**WORK INSTRUCTIONS**
Your answer should hold every line of the records below that contains the string "frequency".

[Collected data]

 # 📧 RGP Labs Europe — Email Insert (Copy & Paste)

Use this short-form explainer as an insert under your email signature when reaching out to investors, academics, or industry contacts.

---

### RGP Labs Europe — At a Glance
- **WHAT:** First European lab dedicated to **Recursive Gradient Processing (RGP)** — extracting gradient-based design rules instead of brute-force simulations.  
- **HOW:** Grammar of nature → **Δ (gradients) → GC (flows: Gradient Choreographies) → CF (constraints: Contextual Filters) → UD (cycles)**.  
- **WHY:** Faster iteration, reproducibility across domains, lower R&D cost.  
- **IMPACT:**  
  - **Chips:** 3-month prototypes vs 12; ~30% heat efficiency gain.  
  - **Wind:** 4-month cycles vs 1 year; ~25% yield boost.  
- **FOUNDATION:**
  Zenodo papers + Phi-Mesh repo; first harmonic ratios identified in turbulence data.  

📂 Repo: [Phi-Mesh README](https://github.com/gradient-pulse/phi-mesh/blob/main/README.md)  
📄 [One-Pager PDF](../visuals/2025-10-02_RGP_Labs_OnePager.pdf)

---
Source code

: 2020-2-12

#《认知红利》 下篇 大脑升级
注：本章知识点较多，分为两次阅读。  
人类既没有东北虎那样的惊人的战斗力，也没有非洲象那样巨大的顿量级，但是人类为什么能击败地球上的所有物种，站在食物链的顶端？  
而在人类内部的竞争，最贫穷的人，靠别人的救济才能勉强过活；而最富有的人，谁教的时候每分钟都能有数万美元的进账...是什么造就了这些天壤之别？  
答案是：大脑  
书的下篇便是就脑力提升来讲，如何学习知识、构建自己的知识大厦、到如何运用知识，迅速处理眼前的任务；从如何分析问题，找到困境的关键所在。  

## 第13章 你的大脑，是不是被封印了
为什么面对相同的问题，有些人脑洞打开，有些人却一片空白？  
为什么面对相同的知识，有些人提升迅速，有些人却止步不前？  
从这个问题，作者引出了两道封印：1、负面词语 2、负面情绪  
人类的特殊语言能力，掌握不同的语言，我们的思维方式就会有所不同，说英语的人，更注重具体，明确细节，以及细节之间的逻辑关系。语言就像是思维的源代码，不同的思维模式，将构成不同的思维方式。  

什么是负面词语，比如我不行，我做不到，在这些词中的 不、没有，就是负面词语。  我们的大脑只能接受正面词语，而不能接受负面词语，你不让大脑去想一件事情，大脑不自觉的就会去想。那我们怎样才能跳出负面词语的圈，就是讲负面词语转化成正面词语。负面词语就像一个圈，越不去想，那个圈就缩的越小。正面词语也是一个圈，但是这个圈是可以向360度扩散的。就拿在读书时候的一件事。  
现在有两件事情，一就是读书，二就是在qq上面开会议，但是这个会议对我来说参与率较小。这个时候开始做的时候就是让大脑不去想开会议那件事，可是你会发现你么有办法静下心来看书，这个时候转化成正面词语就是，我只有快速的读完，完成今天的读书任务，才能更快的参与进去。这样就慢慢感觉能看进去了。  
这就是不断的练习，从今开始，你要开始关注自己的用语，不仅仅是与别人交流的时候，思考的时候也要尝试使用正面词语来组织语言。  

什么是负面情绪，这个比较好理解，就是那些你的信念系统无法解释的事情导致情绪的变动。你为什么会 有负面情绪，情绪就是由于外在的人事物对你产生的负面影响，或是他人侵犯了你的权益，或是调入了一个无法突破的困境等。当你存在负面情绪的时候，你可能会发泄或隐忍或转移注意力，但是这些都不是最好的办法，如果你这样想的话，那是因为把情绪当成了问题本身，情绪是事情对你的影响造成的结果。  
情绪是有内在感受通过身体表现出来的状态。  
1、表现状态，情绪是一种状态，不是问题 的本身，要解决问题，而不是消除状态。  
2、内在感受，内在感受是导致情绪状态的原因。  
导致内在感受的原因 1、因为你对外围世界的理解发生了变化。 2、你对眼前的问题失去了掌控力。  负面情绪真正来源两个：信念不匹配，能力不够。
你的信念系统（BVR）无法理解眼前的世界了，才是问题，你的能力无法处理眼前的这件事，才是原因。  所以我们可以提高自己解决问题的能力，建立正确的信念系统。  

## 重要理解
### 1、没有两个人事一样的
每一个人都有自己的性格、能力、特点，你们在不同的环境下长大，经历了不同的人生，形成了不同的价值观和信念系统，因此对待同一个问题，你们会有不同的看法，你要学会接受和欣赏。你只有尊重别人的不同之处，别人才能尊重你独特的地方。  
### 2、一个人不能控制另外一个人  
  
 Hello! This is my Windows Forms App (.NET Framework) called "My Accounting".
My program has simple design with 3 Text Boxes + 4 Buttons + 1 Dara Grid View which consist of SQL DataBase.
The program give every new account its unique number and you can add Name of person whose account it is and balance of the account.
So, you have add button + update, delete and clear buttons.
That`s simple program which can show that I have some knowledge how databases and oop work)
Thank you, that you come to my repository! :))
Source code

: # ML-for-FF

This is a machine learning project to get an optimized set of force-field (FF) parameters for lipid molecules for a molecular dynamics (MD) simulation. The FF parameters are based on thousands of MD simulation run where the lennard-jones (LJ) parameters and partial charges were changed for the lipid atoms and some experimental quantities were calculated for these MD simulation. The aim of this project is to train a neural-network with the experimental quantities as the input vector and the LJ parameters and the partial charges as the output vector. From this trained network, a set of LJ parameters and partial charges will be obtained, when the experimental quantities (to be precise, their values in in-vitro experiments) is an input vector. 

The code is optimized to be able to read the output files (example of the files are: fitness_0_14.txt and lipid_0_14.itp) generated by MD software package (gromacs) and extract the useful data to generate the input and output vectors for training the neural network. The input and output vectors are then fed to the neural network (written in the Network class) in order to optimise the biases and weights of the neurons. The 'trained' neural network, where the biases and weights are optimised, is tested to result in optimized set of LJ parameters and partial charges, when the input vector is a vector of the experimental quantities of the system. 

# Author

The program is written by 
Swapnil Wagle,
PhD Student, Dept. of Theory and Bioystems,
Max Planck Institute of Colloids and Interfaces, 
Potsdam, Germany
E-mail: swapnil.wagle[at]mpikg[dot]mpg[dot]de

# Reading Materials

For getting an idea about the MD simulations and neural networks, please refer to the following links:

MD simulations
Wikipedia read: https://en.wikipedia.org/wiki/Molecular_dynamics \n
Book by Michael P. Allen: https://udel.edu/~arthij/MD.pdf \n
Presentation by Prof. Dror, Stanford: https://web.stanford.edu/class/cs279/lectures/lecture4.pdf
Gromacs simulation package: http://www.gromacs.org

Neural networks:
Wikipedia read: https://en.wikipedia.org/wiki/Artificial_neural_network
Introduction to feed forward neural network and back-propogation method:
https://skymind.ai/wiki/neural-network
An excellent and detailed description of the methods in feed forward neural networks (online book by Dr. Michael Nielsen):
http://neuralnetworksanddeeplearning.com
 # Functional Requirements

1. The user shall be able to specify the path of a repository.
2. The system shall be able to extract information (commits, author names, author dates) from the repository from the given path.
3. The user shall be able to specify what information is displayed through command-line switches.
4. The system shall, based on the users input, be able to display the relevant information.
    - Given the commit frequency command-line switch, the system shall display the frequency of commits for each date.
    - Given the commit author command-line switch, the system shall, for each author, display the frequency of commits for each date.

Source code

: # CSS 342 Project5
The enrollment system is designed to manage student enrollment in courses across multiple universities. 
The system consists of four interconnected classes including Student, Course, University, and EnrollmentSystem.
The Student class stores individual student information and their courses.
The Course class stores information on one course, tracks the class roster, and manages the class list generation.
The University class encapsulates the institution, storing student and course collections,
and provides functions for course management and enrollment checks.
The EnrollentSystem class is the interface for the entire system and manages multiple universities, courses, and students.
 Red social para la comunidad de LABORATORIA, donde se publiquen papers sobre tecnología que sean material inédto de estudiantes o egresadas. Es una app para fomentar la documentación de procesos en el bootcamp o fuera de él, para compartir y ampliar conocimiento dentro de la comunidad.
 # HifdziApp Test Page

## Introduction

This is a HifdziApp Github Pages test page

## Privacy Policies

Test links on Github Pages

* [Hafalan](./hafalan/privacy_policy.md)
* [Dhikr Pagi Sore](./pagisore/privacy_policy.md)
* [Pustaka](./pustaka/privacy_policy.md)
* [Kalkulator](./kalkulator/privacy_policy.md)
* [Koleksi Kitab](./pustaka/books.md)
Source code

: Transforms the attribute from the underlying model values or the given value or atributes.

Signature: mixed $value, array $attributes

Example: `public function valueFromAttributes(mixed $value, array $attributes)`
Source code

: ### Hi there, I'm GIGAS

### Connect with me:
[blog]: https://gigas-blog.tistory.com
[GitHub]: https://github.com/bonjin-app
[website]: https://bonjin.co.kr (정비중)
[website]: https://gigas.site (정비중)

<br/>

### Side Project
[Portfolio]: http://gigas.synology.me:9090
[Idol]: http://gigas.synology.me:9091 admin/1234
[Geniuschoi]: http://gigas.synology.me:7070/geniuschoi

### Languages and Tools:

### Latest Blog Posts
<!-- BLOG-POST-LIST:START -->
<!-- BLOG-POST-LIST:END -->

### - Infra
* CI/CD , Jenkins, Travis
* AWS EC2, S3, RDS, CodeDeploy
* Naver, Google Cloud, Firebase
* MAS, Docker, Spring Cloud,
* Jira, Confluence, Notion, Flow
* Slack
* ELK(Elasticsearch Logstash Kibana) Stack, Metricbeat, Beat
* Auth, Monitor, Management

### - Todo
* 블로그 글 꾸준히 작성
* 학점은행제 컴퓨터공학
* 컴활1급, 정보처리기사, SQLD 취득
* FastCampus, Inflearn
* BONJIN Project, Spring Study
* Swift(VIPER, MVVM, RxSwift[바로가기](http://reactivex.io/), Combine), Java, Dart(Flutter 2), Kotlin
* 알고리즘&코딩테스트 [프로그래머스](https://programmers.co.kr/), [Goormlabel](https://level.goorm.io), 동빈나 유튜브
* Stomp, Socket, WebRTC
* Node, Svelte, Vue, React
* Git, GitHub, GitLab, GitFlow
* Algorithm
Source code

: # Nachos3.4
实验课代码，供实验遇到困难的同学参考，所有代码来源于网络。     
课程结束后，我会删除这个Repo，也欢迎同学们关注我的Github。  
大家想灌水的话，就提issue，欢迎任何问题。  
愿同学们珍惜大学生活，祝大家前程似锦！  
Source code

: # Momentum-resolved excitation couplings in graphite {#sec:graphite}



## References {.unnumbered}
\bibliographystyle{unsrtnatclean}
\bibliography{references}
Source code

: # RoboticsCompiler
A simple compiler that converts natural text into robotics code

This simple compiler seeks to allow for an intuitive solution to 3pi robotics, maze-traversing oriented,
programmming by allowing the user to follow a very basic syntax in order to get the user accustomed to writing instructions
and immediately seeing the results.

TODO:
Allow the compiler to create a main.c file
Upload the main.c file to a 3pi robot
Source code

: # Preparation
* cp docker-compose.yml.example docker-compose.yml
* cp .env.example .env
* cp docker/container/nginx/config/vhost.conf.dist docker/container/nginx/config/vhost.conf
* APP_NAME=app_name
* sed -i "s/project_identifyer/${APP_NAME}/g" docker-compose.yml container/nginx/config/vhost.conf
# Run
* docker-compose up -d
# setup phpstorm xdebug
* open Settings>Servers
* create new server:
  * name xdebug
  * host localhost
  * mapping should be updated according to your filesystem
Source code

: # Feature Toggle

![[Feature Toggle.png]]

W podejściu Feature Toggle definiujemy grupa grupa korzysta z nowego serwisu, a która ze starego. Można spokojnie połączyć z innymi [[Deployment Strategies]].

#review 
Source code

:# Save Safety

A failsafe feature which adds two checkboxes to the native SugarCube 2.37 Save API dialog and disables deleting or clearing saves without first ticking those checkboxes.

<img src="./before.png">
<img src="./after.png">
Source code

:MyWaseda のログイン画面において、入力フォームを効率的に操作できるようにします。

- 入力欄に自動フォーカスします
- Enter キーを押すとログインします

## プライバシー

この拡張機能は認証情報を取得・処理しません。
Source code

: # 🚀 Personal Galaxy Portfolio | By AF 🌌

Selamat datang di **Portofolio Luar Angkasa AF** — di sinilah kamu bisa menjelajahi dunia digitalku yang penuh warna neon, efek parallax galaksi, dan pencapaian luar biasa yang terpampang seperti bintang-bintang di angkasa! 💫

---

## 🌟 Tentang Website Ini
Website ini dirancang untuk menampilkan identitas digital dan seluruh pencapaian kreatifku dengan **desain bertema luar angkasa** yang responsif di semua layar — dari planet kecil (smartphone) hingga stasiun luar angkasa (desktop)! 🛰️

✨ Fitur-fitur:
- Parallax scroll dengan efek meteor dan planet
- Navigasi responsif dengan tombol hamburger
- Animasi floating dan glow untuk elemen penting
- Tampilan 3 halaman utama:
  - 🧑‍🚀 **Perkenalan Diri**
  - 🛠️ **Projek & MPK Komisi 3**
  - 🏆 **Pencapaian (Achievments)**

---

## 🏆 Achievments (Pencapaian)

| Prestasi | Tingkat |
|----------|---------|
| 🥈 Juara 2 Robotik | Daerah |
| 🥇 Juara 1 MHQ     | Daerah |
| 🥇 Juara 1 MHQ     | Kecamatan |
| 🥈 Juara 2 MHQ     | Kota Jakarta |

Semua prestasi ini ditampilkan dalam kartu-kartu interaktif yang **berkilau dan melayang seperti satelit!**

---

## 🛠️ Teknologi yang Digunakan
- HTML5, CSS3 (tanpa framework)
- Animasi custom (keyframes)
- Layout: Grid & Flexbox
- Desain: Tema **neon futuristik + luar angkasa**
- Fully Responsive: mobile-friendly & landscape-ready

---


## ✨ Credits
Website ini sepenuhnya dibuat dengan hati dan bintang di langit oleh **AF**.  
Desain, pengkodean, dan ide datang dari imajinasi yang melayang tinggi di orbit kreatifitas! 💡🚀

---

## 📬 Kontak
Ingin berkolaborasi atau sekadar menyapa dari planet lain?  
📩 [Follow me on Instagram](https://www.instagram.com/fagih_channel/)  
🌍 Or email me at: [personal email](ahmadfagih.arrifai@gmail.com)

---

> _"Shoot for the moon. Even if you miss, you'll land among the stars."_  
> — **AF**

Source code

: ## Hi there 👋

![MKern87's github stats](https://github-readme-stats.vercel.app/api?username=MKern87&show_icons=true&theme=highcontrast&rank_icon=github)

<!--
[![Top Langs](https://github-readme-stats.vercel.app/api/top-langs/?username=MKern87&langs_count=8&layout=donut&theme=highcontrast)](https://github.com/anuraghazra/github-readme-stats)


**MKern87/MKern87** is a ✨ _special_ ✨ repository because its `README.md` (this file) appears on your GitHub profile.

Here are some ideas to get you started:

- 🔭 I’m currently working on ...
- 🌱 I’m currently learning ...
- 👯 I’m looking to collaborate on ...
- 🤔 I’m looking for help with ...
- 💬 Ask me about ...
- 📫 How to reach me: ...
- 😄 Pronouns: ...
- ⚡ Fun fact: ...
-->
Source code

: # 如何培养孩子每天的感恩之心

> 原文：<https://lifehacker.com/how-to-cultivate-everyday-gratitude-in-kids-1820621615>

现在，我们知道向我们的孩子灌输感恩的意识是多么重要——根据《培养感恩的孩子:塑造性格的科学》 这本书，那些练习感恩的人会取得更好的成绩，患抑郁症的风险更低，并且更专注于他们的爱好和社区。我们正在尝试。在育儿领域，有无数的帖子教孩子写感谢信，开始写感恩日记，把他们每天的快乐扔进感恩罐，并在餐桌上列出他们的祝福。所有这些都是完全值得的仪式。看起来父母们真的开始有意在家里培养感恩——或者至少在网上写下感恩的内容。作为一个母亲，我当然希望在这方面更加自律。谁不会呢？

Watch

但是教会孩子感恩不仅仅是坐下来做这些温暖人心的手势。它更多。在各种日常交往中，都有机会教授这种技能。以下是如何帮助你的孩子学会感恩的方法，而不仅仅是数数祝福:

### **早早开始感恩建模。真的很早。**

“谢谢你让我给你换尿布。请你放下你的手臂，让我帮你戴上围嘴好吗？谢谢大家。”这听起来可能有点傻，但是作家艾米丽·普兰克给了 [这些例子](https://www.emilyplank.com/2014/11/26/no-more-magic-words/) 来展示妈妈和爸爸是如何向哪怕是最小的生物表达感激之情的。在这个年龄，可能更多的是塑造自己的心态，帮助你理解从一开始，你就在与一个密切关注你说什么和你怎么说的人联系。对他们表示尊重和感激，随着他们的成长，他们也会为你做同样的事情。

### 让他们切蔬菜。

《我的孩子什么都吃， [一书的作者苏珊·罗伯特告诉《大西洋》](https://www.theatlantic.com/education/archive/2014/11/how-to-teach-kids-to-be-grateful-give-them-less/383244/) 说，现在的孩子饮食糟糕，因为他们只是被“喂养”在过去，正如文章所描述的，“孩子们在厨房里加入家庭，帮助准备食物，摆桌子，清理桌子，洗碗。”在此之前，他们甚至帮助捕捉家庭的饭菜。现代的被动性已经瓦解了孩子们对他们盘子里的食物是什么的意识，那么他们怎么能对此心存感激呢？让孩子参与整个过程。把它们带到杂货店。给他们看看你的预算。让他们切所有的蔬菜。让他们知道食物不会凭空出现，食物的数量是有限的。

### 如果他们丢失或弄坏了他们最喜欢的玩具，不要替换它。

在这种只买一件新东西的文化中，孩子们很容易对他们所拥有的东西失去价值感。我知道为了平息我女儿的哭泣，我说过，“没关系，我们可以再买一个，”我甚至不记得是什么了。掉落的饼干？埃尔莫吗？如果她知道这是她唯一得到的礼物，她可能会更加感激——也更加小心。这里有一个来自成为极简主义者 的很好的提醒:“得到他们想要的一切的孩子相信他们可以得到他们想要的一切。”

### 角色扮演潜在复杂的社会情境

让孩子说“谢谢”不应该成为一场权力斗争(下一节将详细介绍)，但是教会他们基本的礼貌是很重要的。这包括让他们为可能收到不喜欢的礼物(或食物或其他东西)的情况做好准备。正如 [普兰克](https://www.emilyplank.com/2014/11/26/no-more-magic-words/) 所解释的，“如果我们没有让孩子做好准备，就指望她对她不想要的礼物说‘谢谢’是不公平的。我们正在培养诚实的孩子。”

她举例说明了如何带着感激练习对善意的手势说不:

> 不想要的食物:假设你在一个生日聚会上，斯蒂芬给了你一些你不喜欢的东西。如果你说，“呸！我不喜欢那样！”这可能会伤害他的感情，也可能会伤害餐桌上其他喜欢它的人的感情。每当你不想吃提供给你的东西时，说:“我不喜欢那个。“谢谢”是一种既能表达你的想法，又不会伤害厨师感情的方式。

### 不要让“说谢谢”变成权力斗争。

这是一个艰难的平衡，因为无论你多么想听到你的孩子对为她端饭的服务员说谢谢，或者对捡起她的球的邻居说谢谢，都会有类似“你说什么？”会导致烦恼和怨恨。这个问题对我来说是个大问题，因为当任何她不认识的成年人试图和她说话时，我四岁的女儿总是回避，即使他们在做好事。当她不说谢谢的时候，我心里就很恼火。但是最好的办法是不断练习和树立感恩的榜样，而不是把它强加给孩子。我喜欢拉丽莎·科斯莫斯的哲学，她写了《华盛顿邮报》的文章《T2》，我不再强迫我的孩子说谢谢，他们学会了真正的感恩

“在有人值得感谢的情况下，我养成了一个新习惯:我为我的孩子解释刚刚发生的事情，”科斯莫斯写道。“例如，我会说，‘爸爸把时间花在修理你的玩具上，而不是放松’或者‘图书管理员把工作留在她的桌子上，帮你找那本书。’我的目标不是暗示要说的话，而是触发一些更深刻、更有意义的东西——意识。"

**ANSWER SECTION**
    - Given the commit frequency command-line switch, the system shall display the frequency of commits for each date.
    - Given the commit author command-line switch, the system shall, for each author, display the frequency of commits for each date.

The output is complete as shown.